§ **What is expected**:
Reproduce, with no alteration, the span of lines that begins at the line containing "Unless you are" and ends at the last line of the records, both ends included, and nothing else.

§ **Exercise data**:
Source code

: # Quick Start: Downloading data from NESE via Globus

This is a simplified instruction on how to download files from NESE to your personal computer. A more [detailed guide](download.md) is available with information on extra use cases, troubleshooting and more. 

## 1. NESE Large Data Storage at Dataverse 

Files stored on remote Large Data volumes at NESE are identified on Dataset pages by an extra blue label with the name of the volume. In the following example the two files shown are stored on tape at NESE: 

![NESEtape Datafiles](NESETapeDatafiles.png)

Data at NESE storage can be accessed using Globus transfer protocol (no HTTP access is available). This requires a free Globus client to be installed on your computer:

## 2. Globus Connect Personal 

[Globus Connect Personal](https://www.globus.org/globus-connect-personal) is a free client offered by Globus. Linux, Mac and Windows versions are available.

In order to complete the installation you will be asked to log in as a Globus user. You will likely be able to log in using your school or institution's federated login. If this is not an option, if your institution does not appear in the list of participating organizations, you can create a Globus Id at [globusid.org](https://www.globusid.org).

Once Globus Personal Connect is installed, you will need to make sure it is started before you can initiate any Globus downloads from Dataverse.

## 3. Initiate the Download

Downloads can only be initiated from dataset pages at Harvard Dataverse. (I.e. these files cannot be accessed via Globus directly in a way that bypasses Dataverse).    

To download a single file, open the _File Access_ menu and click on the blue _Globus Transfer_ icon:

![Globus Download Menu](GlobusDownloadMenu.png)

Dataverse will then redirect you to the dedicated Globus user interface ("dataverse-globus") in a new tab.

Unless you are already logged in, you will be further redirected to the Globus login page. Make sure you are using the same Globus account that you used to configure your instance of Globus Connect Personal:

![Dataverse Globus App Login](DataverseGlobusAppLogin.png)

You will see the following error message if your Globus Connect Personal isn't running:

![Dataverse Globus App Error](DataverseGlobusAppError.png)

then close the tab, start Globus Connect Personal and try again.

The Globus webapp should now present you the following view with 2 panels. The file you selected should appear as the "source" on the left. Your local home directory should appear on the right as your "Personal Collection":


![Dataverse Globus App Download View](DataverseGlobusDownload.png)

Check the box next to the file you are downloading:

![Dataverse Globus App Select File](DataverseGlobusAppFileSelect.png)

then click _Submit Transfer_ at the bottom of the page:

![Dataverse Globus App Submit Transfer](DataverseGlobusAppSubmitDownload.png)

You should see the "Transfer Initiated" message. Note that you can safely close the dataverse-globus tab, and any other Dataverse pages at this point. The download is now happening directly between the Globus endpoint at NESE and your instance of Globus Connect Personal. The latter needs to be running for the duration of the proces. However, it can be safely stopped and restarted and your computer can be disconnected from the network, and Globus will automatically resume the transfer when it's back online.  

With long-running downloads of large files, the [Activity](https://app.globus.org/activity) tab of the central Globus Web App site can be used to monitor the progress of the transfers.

§ **Response to this task**:
Unless you are already logged in, you will be further redirected to the Globus login page. Make sure you are using the same Globus account that you used to configure your instance of Globus Connect Personal:

![Dataverse Globus App Login](DataverseGlobusAppLogin.png)

You will see the following error message if your Globus Connect Personal isn't running:

![Dataverse Globus App Error](DataverseGlobusAppError.png)

then close the tab, start Globus Connect Personal and try again.

The Globus webapp should now present you the following view with 2 panels. The file you selected should appear as the "source" on the left. Your local home directory should appear on the right as your "Personal Collection":


![Dataverse Globus App Download View](DataverseGlobusDownload.png)

Check the box next to the file you are downloading:

![Dataverse Globus App Select File](DataverseGlobusAppFileSelect.png)

then click _Submit Transfer_ at the bottom of the page:

![Dataverse Globus App Submit Transfer](DataverseGlobusAppSubmitDownload.png)

You should see the "Transfer Initiated" message. Note that you can safely close the dataverse-globus tab, and any other Dataverse pages at this point. The download is now happening directly between the Globus endpoint at NESE and your instance of Globus Connect Personal. The latter needs to be running for the duration of the proces. However, it can be safely stopped and restarted and your computer can be disconnected from the network, and Globus will automatically resume the transfer when it's back online.  

With long-running downloads of large files, the [Activity](https://app.globus.org/activity) tab of the central Globus Web App site can be used to monitor the progress of the transfers.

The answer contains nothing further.